# WHAT YOU NEED TO DO
Leaving out every picture, copy the lines of the data exactly, from the first through the line containing "## Handlebars JS".

== INPUT DATA

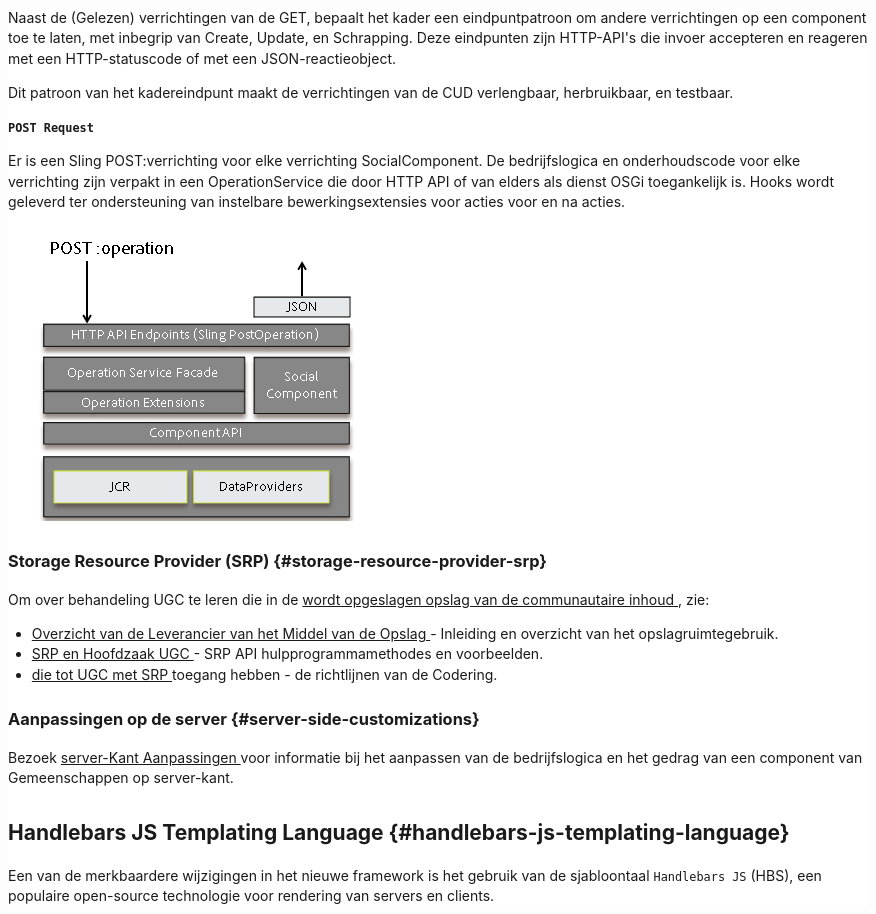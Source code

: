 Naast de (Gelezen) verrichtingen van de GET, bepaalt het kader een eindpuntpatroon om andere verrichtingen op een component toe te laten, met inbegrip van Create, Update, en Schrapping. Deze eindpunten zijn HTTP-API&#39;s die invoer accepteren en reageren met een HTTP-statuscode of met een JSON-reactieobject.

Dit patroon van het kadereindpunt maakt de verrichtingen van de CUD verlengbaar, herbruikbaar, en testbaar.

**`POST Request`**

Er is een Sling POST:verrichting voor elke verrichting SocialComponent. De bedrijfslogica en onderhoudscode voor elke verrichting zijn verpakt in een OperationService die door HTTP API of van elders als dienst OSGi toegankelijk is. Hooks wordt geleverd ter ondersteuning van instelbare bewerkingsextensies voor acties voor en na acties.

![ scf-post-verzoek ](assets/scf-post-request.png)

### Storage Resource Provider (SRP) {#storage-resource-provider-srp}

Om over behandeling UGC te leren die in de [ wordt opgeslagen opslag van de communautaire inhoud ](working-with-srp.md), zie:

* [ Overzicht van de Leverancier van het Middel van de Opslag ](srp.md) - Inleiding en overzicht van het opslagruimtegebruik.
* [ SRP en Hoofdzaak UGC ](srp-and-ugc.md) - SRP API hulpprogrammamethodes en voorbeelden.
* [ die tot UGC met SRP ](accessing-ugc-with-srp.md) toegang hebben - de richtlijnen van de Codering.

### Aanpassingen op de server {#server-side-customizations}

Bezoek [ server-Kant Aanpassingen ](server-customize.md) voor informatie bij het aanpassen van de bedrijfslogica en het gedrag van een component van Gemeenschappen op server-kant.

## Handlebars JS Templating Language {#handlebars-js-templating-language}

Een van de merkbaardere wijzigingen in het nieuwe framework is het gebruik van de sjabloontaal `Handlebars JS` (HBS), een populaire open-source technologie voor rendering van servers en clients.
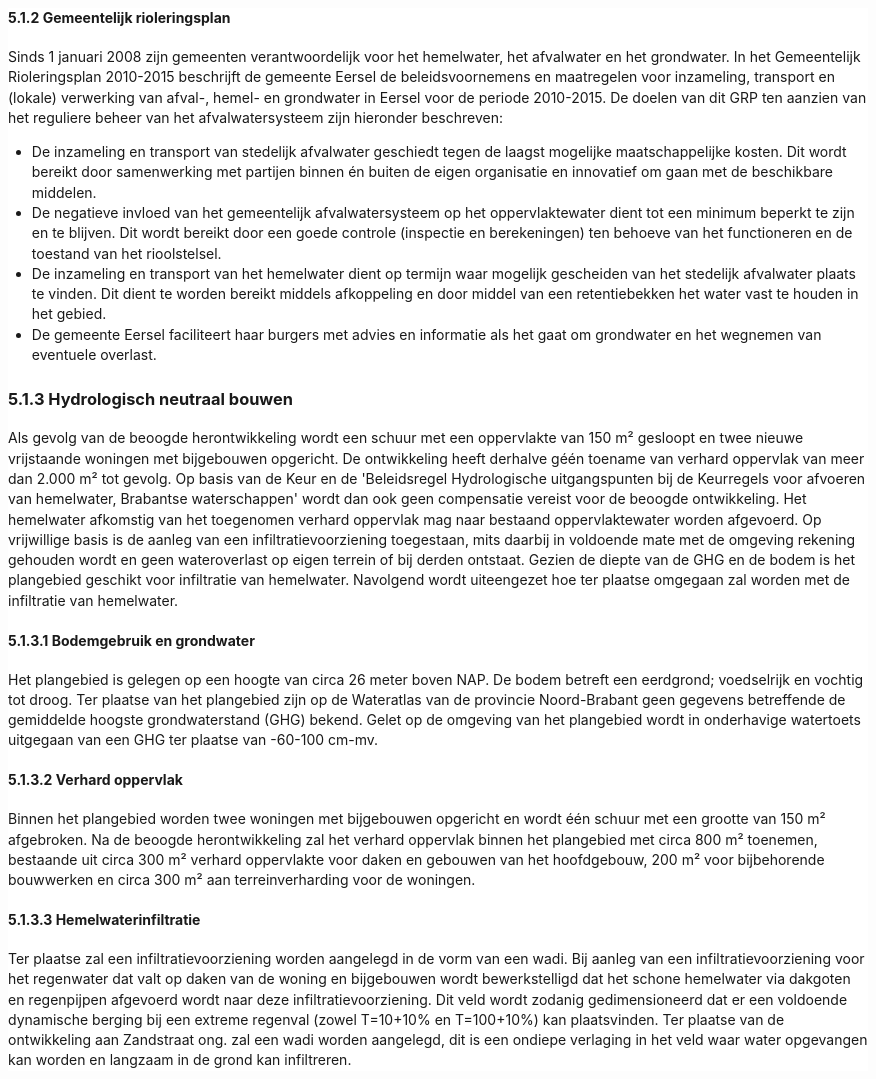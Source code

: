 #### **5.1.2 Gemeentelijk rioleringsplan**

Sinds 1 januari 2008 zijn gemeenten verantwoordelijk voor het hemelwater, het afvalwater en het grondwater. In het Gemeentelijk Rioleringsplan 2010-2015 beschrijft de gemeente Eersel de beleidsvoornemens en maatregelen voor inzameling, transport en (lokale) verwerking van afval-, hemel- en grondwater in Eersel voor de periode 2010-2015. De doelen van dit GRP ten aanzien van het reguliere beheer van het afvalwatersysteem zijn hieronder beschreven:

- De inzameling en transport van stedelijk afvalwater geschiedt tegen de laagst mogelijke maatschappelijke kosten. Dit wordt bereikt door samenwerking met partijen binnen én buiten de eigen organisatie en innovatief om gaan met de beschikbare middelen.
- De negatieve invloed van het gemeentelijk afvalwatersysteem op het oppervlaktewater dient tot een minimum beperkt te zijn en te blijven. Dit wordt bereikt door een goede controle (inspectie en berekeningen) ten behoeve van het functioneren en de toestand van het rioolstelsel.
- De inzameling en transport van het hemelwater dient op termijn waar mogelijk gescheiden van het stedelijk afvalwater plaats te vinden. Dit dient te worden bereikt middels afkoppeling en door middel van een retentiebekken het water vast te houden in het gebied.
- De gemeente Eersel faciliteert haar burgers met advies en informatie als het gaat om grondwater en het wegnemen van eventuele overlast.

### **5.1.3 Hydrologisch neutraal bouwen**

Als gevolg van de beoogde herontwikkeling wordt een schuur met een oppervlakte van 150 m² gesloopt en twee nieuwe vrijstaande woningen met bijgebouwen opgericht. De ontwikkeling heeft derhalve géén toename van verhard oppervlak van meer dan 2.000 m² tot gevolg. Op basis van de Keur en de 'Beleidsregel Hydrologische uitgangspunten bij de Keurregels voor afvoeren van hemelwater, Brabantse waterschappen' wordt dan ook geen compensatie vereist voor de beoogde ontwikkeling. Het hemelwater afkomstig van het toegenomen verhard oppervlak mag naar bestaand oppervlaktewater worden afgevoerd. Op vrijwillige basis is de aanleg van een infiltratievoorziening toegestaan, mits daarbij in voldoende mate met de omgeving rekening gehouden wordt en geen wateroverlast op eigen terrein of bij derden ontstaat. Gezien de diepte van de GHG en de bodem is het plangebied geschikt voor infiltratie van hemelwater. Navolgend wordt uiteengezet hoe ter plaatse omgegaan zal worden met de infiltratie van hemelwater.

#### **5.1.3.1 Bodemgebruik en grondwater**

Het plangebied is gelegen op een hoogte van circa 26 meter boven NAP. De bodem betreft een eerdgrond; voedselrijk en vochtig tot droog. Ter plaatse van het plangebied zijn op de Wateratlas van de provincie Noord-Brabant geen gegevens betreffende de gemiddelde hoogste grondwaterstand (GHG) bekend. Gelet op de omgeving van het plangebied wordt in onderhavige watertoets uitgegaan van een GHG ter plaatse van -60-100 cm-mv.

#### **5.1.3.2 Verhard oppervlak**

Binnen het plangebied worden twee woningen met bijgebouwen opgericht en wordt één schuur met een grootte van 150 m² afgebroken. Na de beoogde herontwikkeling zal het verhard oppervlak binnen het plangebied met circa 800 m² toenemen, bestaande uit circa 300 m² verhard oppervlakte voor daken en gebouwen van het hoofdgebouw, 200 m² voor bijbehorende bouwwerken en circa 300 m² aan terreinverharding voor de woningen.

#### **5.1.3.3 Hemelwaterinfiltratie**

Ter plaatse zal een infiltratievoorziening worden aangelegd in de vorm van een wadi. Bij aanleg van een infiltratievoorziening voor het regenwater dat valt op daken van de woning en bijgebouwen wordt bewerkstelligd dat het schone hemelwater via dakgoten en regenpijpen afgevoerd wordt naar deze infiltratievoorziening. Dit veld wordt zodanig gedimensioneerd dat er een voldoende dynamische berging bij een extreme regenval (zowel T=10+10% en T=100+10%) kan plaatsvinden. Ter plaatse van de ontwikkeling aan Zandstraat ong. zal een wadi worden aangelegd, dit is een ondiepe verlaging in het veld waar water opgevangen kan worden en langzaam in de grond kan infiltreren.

====

# YOUR RESPONSE
Source code

: Naast de (Gelezen) verrichtingen van de GET, bepaalt het kader een eindpuntpatroon om andere verrichtingen op een component toe te laten, met inbegrip van Create, Update, en Schrapping. Deze eindpunten zijn HTTP-API&#39;s die invoer accepteren en reageren met een HTTP-statuscode of met een JSON-reactieobject.

Dit patroon van het kadereindpunt maakt de verrichtingen van de CUD verlengbaar, herbruikbaar, en testbaar.

**`POST Request`**

Er is een Sling POST:verrichting voor elke verrichting SocialComponent. De bedrijfslogica en onderhoudscode voor elke verrichting zijn verpakt in een OperationService die door HTTP API of van elders als dienst OSGi toegankelijk is. Hooks wordt geleverd ter ondersteuning van instelbare bewerkingsextensies voor acties voor en na acties.

![ scf-post-verzoek ](assets/scf-post-request.png)

### Storage Resource Provider (SRP) {#storage-resource-provider-srp}

Om over behandeling UGC te leren die in de [ wordt opgeslagen opslag van de communautaire inhoud ](working-with-srp.md), zie:

* [ Overzicht van de Leverancier van het Middel van de Opslag ](srp.md) - Inleiding en overzicht van het opslagruimtegebruik.
* [ SRP en Hoofdzaak UGC ](srp-and-ugc.md) - SRP API hulpprogrammamethodes en voorbeelden.
* [ die tot UGC met SRP ](accessing-ugc-with-srp.md) toegang hebben - de richtlijnen van de Codering.

### Aanpassingen op de server {#server-side-customizations}

Bezoek [ server-Kant Aanpassingen ](server-customize.md) voor informatie bij het aanpassen van de bedrijfslogica en het gedrag van een component van Gemeenschappen op server-kant.

## Handlebars JS Templating Language {#handlebars-js-templating-language}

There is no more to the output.